ABOUT THIS EXERCISE →
Lines holding the string "waka" in the listing below are to be copied.
BEGIN
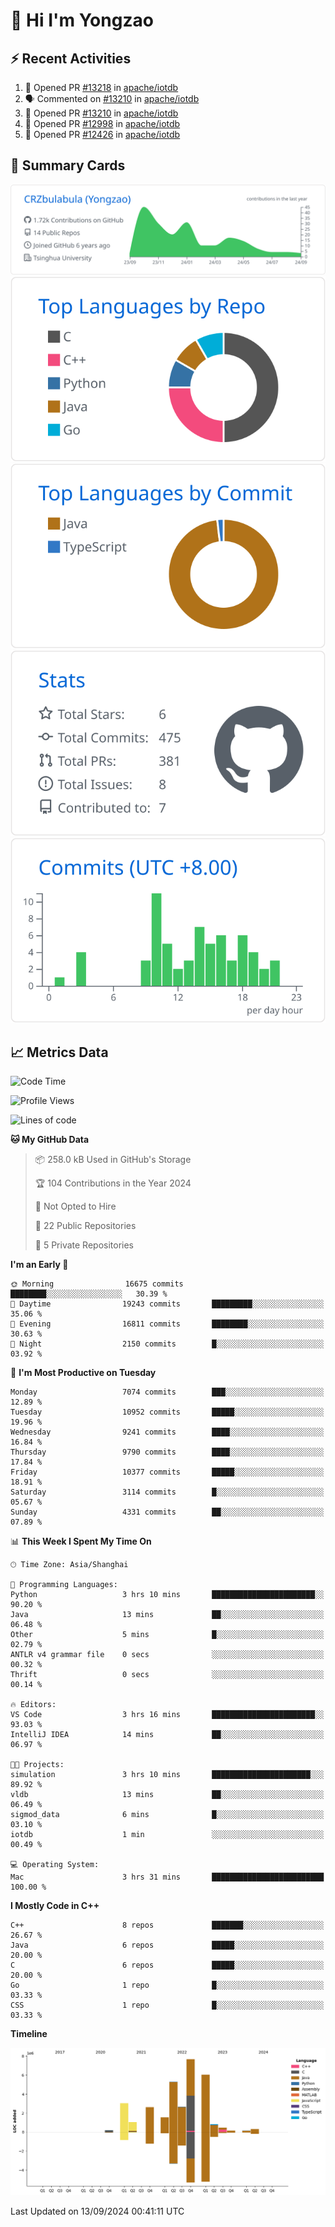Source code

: # 👋 Hi I'm Yongzao

## ⚡ Recent Activities
<!--START_SECTION:activity-->
1. 💪 Opened PR [#13218](https://github.com/apache/iotdb/pull/13218) in [apache/iotdb](https://github.com/apache/iotdb)
2. 🗣 Commented on [#13210](https://github.com/apache/iotdb/pull/13210#issuecomment-2294850976) in [apache/iotdb](https://github.com/apache/iotdb)
3. 💪 Opened PR [#13210](https://github.com/apache/iotdb/pull/13210) in [apache/iotdb](https://github.com/apache/iotdb)
4. 💪 Opened PR [#12998](https://github.com/apache/iotdb/pull/12998) in [apache/iotdb](https://github.com/apache/iotdb)
5. 💪 Opened PR [#12426](https://github.com/apache/iotdb/pull/12426) in [apache/iotdb](https://github.com/apache/iotdb)
<!--END_SECTION:activity-->

## 🎑 Summary Cards

[![](https://raw.githubusercontent.com/CRZbulabula/CRZbulabula/main/profile-summary-card-output/github/0-profile-details.svg)](https://github.com/vn7n24fzkq/github-profile-summary-cards)
[![](https://raw.githubusercontent.com/CRZbulabula/CRZbulabula/main/profile-summary-card-output/github/1-repos-per-language.svg)](https://github.com/vn7n24fzkq/github-profile-summary-cards) [![](https://raw.githubusercontent.com/CRZbulabula/CRZbulabula/main/profile-summary-card-output/github/2-most-commit-language.svg)](https://github.com/vn7n24fzkq/github-profile-summary-cards)
[![](https://raw.githubusercontent.com/CRZbulabula/CRZbulabula/main/profile-summary-card-output/github/3-stats.svg)](https://github.com/vn7n24fzkq/github-profile-summary-cards) [![](https://raw.githubusercontent.com/CRZbulabula/CRZbulabula/main/profile-summary-card-output/github/4-productive-time.svg)](https://github.com/vn7n24fzkq/github-profile-summary-cards)

## 📈 Metrics Data

<!--START_SECTION:waka-->
![Code Time](http://img.shields.io/badge/Code%20Time-678%20hrs%2059%20mins-blue)

![Profile Views](http://img.shields.io/badge/Profile%20Views-19-blue)

![Lines of code](https://img.shields.io/badge/From%20Hello%20World%20I%27ve%20Written-31.9%20million%20lines%20of%20code-blue)

**🐱 My GitHub Data** 

> 📦 258.0 kB Used in GitHub's Storage 
 > 
> 🏆 104 Contributions in the Year 2024
 > 
> 🚫 Not Opted to Hire
 > 
> 📜 22 Public Repositories 
 > 
> 🔑 5 Private Repositories 
 > 
**I'm an Early 🐤** 

```text
🌞 Morning                16675 commits       ████████░░░░░░░░░░░░░░░░░   30.39 % 
🌆 Daytime                19243 commits       █████████░░░░░░░░░░░░░░░░   35.06 % 
🌃 Evening                16811 commits       ████████░░░░░░░░░░░░░░░░░   30.63 % 
🌙 Night                  2150 commits        █░░░░░░░░░░░░░░░░░░░░░░░░   03.92 % 
```
📅 **I'm Most Productive on Tuesday** 

```text
Monday                   7074 commits        ███░░░░░░░░░░░░░░░░░░░░░░   12.89 % 
Tuesday                  10952 commits       █████░░░░░░░░░░░░░░░░░░░░   19.96 % 
Wednesday                9241 commits        ████░░░░░░░░░░░░░░░░░░░░░   16.84 % 
Thursday                 9790 commits        ████░░░░░░░░░░░░░░░░░░░░░   17.84 % 
Friday                   10377 commits       █████░░░░░░░░░░░░░░░░░░░░   18.91 % 
Saturday                 3114 commits        █░░░░░░░░░░░░░░░░░░░░░░░░   05.67 % 
Sunday                   4331 commits        ██░░░░░░░░░░░░░░░░░░░░░░░   07.89 % 
```


📊 **This Week I Spent My Time On** 

```text
🕑︎ Time Zone: Asia/Shanghai

💬 Programming Languages: 
Python                   3 hrs 10 mins       ███████████████████████░░   90.20 % 
Java                     13 mins             ██░░░░░░░░░░░░░░░░░░░░░░░   06.48 % 
Other                    5 mins              █░░░░░░░░░░░░░░░░░░░░░░░░   02.79 % 
ANTLR v4 grammar file    0 secs              ░░░░░░░░░░░░░░░░░░░░░░░░░   00.32 % 
Thrift                   0 secs              ░░░░░░░░░░░░░░░░░░░░░░░░░   00.14 % 

🔥 Editors: 
VS Code                  3 hrs 16 mins       ███████████████████████░░   93.03 % 
IntelliJ IDEA            14 mins             ██░░░░░░░░░░░░░░░░░░░░░░░   06.97 % 

🐱‍💻 Projects: 
simulation               3 hrs 10 mins       ██████████████████████░░░   89.92 % 
vldb                     13 mins             ██░░░░░░░░░░░░░░░░░░░░░░░   06.49 % 
sigmod_data              6 mins              █░░░░░░░░░░░░░░░░░░░░░░░░   03.10 % 
iotdb                    1 min               ░░░░░░░░░░░░░░░░░░░░░░░░░   00.49 % 

💻 Operating System: 
Mac                      3 hrs 31 mins       █████████████████████████   100.00 % 
```

**I Mostly Code in C++** 

```text
C++                      8 repos             ███████░░░░░░░░░░░░░░░░░░   26.67 % 
Java                     6 repos             █████░░░░░░░░░░░░░░░░░░░░   20.00 % 
C                        6 repos             █████░░░░░░░░░░░░░░░░░░░░   20.00 % 
Go                       1 repo              █░░░░░░░░░░░░░░░░░░░░░░░░   03.33 % 
CSS                      1 repo              █░░░░░░░░░░░░░░░░░░░░░░░░   03.33 % 
```



**Timeline**

![Lines of Code chart](https://raw.githubusercontent.com/CRZbulabula/CRZbulabula/main/assets/bar_graph.png)


 Last Updated on 13/09/2024 00:41:11 UTC
<!--END_SECTION:waka-->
END
WORKED SOLUTION →
<!--START_SECTION:waka-->
<!--END_SECTION:waka-->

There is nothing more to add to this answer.